Determinants of heat stress and strain in electrical utilities workers across North America as assessed by means of an exploratory questionnaire

J Occup Environ Hyg. 2022 Jan;19(1):12-22. doi: 10.1080/15459624.2021.2001475. Epub 2021 Dec 16.


Previous field studies monitoring small groups of participants showed that heat stress in the electrical utilities industry may be detrimental to worker health and safety. Our aim in this study was to characterize heat stress and strain in electrical utilities workers across North America. A total of 428 workers in the power generation, transmission, and distribution industry across 16 U.S. states and 3 Canadian Provinces completed a two-part on-line questionnaire anonymously. The first part comprised 13 general questions on the employee's workplace location, role in the organization, years of experience, general duties, average work shift duration, and other job-related information.
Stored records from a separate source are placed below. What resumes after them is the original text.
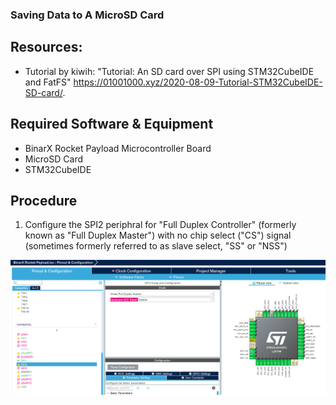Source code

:### Saving Data to A MicroSD Card

## Resources:
- Tutorial by kiwih: "Tutorial: An SD card over SPI using STM32CubeIDE and FatFS" https://01001000.xyz/2020-08-09-Tutorial-STM32CubeIDE-SD-card/.

## Required Software & Equipment
- BinarX Rocket Payload Microcontroller Board
- MicroSD Card
- STM32CubeIDE


## Procedure

1. Configure the SPI2 periphral for "Full Duplex Controller" (formerly known as "Full Duplex Master") with no chip select ("CS") signal (sometimes formerly referred to as slave select, "SS" or "NSS")

![SPI2 Pins for MicroSD](./SPI2_Pins_for_MicroSD.png)
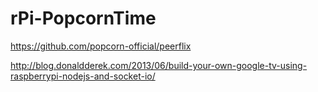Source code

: # rPi-PopcornTime

https://github.com/popcorn-official/peerflix


http://blog.donaldderek.com/2013/06/build-your-own-google-tv-using-raspberrypi-nodejs-and-socket-io/
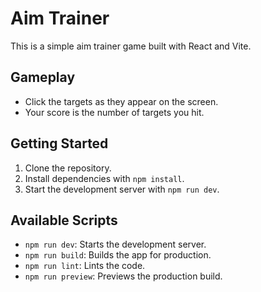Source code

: # Aim Trainer

This is a simple aim trainer game built with React and Vite.

## Gameplay

- Click the targets as they appear on the screen.
- Your score is the number of targets you hit.

## Getting Started

1. Clone the repository.
2. Install dependencies with `npm install`.
3. Start the development server with `npm run dev`.

## Available Scripts

- `npm run dev`: Starts the development server.
- `npm run build`: Builds the app for production.
- `npm run lint`: Lints the code.
- `npm run preview`: Previews the production build.
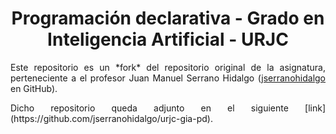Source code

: <h1 align="center">Programación declarativa - Grado en Inteligencia Artificial - URJC</h1>

<p align="justify">Este repositorio es un *fork* del repositorio original de la asignatura, perteneciente a el profesor Juan Manuel Serrano Hidalgo (<ins>jserranohidalgo</ins> en GitHub).</p>

<p align="justify">Dicho repositorio queda adjunto en el siguiente [link](https://github.com/jserranohidalgo/urjc-gia-pd).</p>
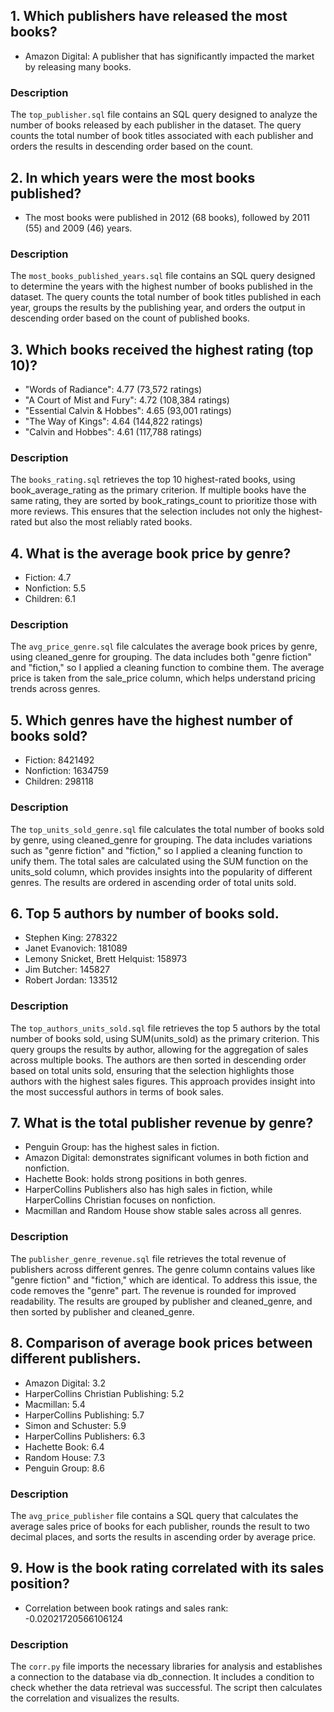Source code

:  ## 1. Which publishers have released the most books?
* Amazon Digital: A publisher that has significantly impacted the market by releasing many books.
### Description
The `top_publisher.sql` file contains an SQL query designed to analyze the number of books released by each publisher in the dataset. The query counts the total number of book titles associated with each publisher and orders the results in descending order based on the count.

 ## 2. In which years were the most books published?
 * The most books were published in 2012 (68 books), followed by 2011 (55) and 2009 (46) years.
### Description
The `most_books_published_years.sql` file contains an SQL query designed to determine the years with the highest number of books published in the dataset. The query counts the total number of book titles published in each year, groups the results by the publishing year, and orders the output in descending order based on the count of published books.

 ## 3. Which books received the highest rating (top 10)?
* "Words of Radiance": 4.77 (73,572 ratings)
* "A Court of Mist and Fury": 4.72 (108,384 ratings)
* "Essential Calvin & Hobbes": 4.65 (93,001 ratings)
* "The Way of Kings": 4.64 (144,822 ratings)
* "Calvin and Hobbes": 4.61 (117,788 ratings)
### Description
The `books_rating.sql` retrieves the top 10 highest-rated books, using book_average_rating as the primary criterion. If multiple books have the same rating, they are sorted by book_ratings_count to prioritize those with more reviews. This ensures that the selection includes not only the highest-rated but also the most reliably rated books.

 ## 4. What is the average book price by genre?
* Fiction:	4.7
* Nonfiction:	5.5
* Children:	6.1
### Description
The `avg_price_genre.sql` file calculates the average book prices by genre, using cleaned_genre for grouping. The data includes both "genre fiction" and "fiction," so I applied a cleaning function to combine them. The average price is taken from the sale_price column, which helps understand pricing trends across genres.

 ## 5. Which genres have the highest number of books sold?
* Fiction:	8421492
* Nonfiction:	1634759
* Children:	298118
### Description
The `top_units_sold_genre.sql` file calculates the total number of books sold by genre, using cleaned_genre for grouping. The data includes variations such as "genre fiction" and "fiction," so I applied a cleaning function to unify them. The total sales are calculated using the SUM function on the units_sold column, which provides insights into the popularity of different genres. The results are ordered in ascending order of total units sold.

 ## 6. Top 5 authors by number of books sold.
* Stephen King:	278322
* Janet Evanovich:	181089
* Lemony Snicket, Brett Helquist:	158973
* Jim Butcher:	145827
* Robert Jordan:	133512
### Description
The `top_authors_units_sold.sql` file retrieves the top 5 authors by the total number of books sold, using SUM(units_sold) as the primary criterion. This query groups the results by author, allowing for the aggregation of sales across multiple books. The authors are then sorted in descending order based on total units sold, ensuring that the selection highlights those authors with the highest sales figures. This approach provides insight into the most successful authors in terms of book sales.

 ## 7. What is the total publisher revenue by genre?
* Penguin Group: has the highest sales in fiction.
* Amazon Digital: demonstrates significant volumes in both fiction and nonfiction.
* Hachette Book: holds strong positions in both genres.
* HarperCollins Publishers also has high sales in fiction, while HarperCollins Christian focuses on nonfiction.
* Macmillan and Random House show stable sales across all genres.

### Description
The `publisher_genre_revenue.sql` file retrieves the total revenue of publishers across different genres. The genre column contains values like "genre fiction" and "fiction," which are identical. To address this issue, the code removes the "genre" part. The revenue is rounded for improved readability. The results are grouped by publisher and cleaned_genre, and then sorted by publisher and cleaned_genre. 

 ## 8. Comparison of average book prices between different publishers.
* Amazon Digital: 3.2
* HarperCollins Christian Publishing: 5.2
* Macmillan: 5.4
* HarperCollins Publishing: 5.7
* Simon and Schuster: 5.9
* HarperCollins Publishers: 6.3
* Hachette Book: 6.4
* Random House: 7.3
* Penguin Group: 8.6
### Description
The `avg_price_publisher` file contains a SQL query that calculates the average sales price of books for each publisher, rounds the result to two decimal places, and sorts the results in ascending order by average price.
 ## 9. How is the book rating correlated with its sales position?
* Correlation between book ratings and sales rank: -0.02021720566106124
### Description
The `corr.py` file imports the necessary libraries for analysis and establishes a connection to the database via db_connection. It includes a condition to check whether the data retrieval was successful. The script then calculates the correlation and visualizes the results.


  






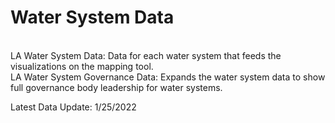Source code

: # Water System Data
<br>LA Water System Data: Data for each water system that feeds the visualizations on the mapping tool.
<br>LA Water System Governance Data: Expands the water system data to show full governance body leadership for water systems. 

Latest Data Update: 1/25/2022
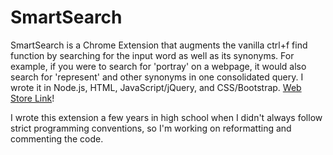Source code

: # SmartSearch
SmartSearch is a Chrome Extension that augments the vanilla ctrl+f find function by searching for the input word as well as its synonyms. For example, if you were to search for 'portray' on a webpage, it would also search for 'represent' and other synonyms in one consolidated query. I wrote it in Node.js, HTML, JavaScript/jQuery, and CSS/Bootstrap.
[Web Store Link](https://chrome.google.com/webstore/detail/smartsearch/ggiildmoenlcfobcebgaaofpogcdbpge)!

I wrote this extension a few years in high school when I didn't always follow strict programming conventions, so I'm working on reformatting and commenting the code.
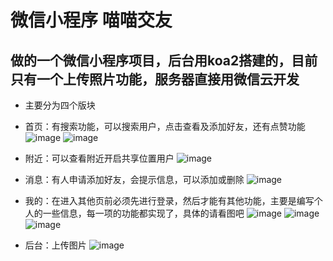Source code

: # 微信小程序 喵喵交友
 ## 做的一个微信小程序项目，后台用koa2搭建的，目前只有一个上传照片功能，服务器直接用微信云开发
- 主要分为四个版块

- 首页：有搜索功能，可以搜索用户，点击查看及添加好友，还有点赞功能
![image](https://github.com/wumao016/wxproject-miaomiao/tree/master/img/shouye.png)
![image](https://github.com/wumao016/wxproject-miaomiao/tree/master/img/sousuo.png)
- 附近：可以查看附近开启共享位置用户
![image](https://github.com/wumao016/wxproject-miaomiao/tree/master/img/fujin.png)
- 消息：有人申请添加好友，会提示信息，可以添加或删除
![image](https://github.com/wumao016/wxproject-miaomiao/tree/master/img/xiaoxi.png)
- 我的：在进入其他页前必须先进行登录，然后才能有其他功能，主要是编写个人的一些信息，每一项的功能都实现了，具体的请看图吧
![image](https://github.com/wumao016/wxproject-miaomiao/tree/master/img/grxinxi.png)
![image](https://github.com/wumao016/wxproject-miaomiao/tree/master/img/mine.png)
![image](https://github.com/wumao016/wxproject-miaomiao/tree/master/img/miaomiao.png)
- 后台：上传图片 
![image](https://github.com/wumao016/wxproject-miaomiao/tree/master/img/houtai.png)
It also included two questions on self-reported heat stress. The second part consisted of the "Heat Strain Score Index" (HSSI), a validated questionnaire which evaluates heat stress at the workplace as "safe level" (score ≤13.5: worker experiences no/low heat strain), "caution level" (score 13.6 to 18.0: moderate risk for heat strain), and "danger level" (score >18.0: high risk for heat strain). In addition to the survey, we obtained meteorological data from weather stations in proximity (12.3 ± 12.2 km) to the work locations. Based on the HSSI, 32.9%, 22.3%, and 44.4% of the responders' workplaces were diagnosed as "safe level," "caution level," and "danger level," respectively. The HSSI varied significantly depending on the occupation from 4.9 ± 3.2 in contact center workforce to 19.1 ± 5.4 in mechanics (p < 0.001), and demonstrated moderate linear relationships with summertime (June, July, August) midday air temperature (r = 0.317, p < 0.001) and outdoor midday Wet-Bulb Globe Temperature (r = 0.322, p < 0.001). The highest HSSI was observed in mechanics, machine operators in line installations, line workers, electricians, and meter-readers. We conclude that electrical utilities workers experience instances of severe environmental heat stress resulting in elevated levels of heat strain, particularly when performing physically demanding tasks (e.g., manually climbing utility poles, installing lines).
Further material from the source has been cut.